[[ DATA EXTRACT, beginning ]]
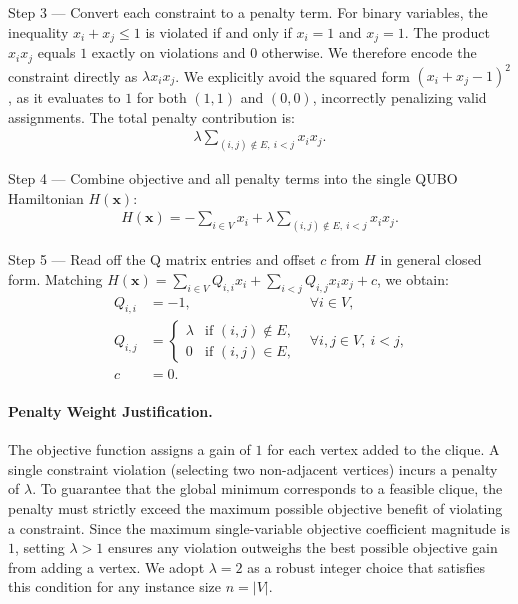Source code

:\documentclass[12pt]{article}
\begin{document}
Step 3 --- Convert each constraint to a penalty term. For binary variables, the inequality $x_i + x_j \le 1$ is violated if and only if $x_i = 1$ and $x_j = 1$. The product $x_i x_j$ equals $1$ exactly on violations and $0$ otherwise. We therefore encode the constraint directly as $\lambda x_i x_j$. We explicitly avoid the squared form $(x_i + x_j - 1)^2$, as it evaluates to $1$ for both $(1,1)$ and $(0,0)$, incorrectly penalizing valid assignments. The total penalty contribution is:
\begin{align}
  \lambda \sum_{(i,j) \notin E, \ i < j} x_i x_j.
\end{align}

Step 4 --- Combine objective and all penalty terms into the single QUBO Hamiltonian $H(\mathbf{x})$:
\begin{align}
  H(\mathbf{x}) = -\sum_{i \in V} x_i + \lambda \sum_{(i,j) \notin E, \ i < j} x_i x_j.
\end{align}

Step 5 --- Read off the Q matrix entries and offset $c$ from $H$ in general closed form. Matching $H(\mathbf{x}) = \sum_{i \in V} Q_{i,i} x_i + \sum_{i < j} Q_{i,j} x_i x_j + c$, we obtain:
\begin{align}
  Q_{i,i} &= -1, & \forall i \in V, \\
  Q_{i,j} &= \begin{cases} \lambda & \text{if } (i,j) \notin E, \\ 0 & \text{if } (i,j) \in E, \end{cases} & \forall i, j \in V, \ i < j, \\
  c &= 0.
\end{align}

\paragraph{Penalty Weight Justification.}
The objective function assigns a gain of $1$ for each vertex added to the clique. A single constraint violation (selecting two non-adjacent vertices) incurs a penalty of $\lambda$. To guarantee that the global minimum corresponds to a feasible clique, the penalty must strictly exceed the maximum possible objective benefit of violating a constraint. Since the maximum single-variable objective coefficient magnitude is $1$, setting $\lambda > 1$ ensures any violation outweighs the best possible objective gain from adding a vertex. We adopt $\lambda = 2$ as a robust integer choice that satisfies this condition for any instance size $n = |V|$.
\end{document}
[[ DATA EXTRACT, end ]]
REQUIRED WORK: The full material above must be output verbatim, minus any pictures.

FINAL ANSWER:
Source code

:\documentclass[12pt]{article}
\begin{document}
Step 3 --- Convert each constraint to a penalty term. For binary variables, the inequality $x_i + x_j \le 1$ is violated if and only if $x_i = 1$ and $x_j = 1$. The product $x_i x_j$ equals $1$ exactly on violations and $0$ otherwise. We therefore encode the constraint directly as $\lambda x_i x_j$. We explicitly avoid the squared form $(x_i + x_j - 1)^2$, as it evaluates to $1$ for both $(1,1)$ and $(0,0)$, incorrectly penalizing valid assignments. The total penalty contribution is:
\begin{align}
  \lambda \sum_{(i,j) \notin E, \ i < j} x_i x_j.
\end{align}

Step 4 --- Combine objective and all penalty terms into the single QUBO Hamiltonian $H(\mathbf{x})$:
\begin{align}
  H(\mathbf{x}) = -\sum_{i \in V} x_i + \lambda \sum_{(i,j) \notin E, \ i < j} x_i x_j.
\end{align}

Step 5 --- Read off the Q matrix entries and offset $c$ from $H$ in general closed form. Matching $H(\mathbf{x}) = \sum_{i \in V} Q_{i,i} x_i + \sum_{i < j} Q_{i,j} x_i x_j + c$, we obtain:
\begin{align}
  Q_{i,i} &= -1, & \forall i \in V, \\
  Q_{i,j} &= \begin{cases} \lambda & \text{if } (i,j) \notin E, \\ 0 & \text{if } (i,j) \in E, \end{cases} & \forall i, j \in V, \ i < j, \\
  c &= 0.
\end{align}

\paragraph{Penalty Weight Justification.}
The objective function assigns a gain of $1$ for each vertex added to the clique. A single constraint violation (selecting two non-adjacent vertices) incurs a penalty of $\lambda$. To guarantee that the global minimum corresponds to a feasible clique, the penalty must strictly exceed the maximum possible objective benefit of violating a constraint. Since the maximum single-variable objective coefficient magnitude is $1$, setting $\lambda > 1$ ensures any violation outweighs the best possible objective gain from adding a vertex. We adopt $\lambda = 2$ as a robust integer choice that satisfies this condition for any instance size $n = |V|$.
\end{document}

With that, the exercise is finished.